The former French colony, which is viewed as a Western ally against Islamist militancy, has been supervised by a 90-member National Transitional Council since October 2014 riots led to the flight of President Blaise Compaore, who is now based in Ivory Coast after 27 years in power.

Diendere released Kafando and Zida following talks brokered by mediators, and said he would accept a peace plan by West African heads of state if it included an amnesty for the coup plotters.

In July, the Catholic Church launched a program "for consolidating democracy and social cohesion," which was to include training youth leaders, educators and legal advisers in "peace-building, nonviolence, citizenship and democracy" in Burkina Faso's three archdioceses and 12 dioceses.

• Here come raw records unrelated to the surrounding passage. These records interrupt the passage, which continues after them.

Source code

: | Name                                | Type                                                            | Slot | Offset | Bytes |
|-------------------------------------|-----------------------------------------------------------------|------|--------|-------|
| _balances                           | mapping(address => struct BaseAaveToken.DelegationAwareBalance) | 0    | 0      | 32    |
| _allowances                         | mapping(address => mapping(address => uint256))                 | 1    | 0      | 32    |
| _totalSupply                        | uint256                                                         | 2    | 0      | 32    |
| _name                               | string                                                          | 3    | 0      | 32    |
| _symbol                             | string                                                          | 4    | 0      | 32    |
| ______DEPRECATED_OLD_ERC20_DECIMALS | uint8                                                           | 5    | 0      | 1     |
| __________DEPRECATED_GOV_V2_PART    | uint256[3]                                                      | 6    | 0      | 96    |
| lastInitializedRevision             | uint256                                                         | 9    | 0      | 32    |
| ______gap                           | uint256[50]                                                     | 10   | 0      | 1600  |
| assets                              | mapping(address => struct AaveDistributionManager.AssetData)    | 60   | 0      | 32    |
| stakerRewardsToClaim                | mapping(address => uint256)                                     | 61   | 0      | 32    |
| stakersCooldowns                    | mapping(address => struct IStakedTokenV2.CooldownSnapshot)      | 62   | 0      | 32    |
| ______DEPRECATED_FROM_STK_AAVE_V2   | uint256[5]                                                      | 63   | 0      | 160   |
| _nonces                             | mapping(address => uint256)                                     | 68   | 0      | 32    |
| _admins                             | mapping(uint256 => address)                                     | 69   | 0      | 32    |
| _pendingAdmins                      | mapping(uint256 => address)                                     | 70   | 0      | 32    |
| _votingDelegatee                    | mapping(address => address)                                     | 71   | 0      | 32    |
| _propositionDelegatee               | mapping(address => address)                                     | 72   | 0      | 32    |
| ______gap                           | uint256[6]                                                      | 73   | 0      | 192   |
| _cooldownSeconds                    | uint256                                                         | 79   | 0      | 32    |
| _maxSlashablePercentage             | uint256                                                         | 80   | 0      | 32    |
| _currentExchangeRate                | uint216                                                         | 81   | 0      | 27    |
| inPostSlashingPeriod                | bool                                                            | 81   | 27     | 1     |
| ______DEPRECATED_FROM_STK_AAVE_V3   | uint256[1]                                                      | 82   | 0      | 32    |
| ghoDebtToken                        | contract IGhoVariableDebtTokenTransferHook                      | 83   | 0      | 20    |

In a Sept. 6 pastoral letter, the 16-member bishops' conference said the country had witnessed five years of "hesitation, turbulence and violent protest" since celebrating its independence anniversary in 2010 and now needed every Christian to "join in constructing their homeland in a spirit of service," based on "cardinal values of forgiveness, integrity, friendship and peaceful cohabitation."

The letter added that African church leaders had proclaimed a "continental year of reconciliation," to run until July 2016, but said democratic transitions in Africa had generally been marred by "a lack of confidence in political actors and manifest indignity and bad faith," as well as violent post-election conflicts.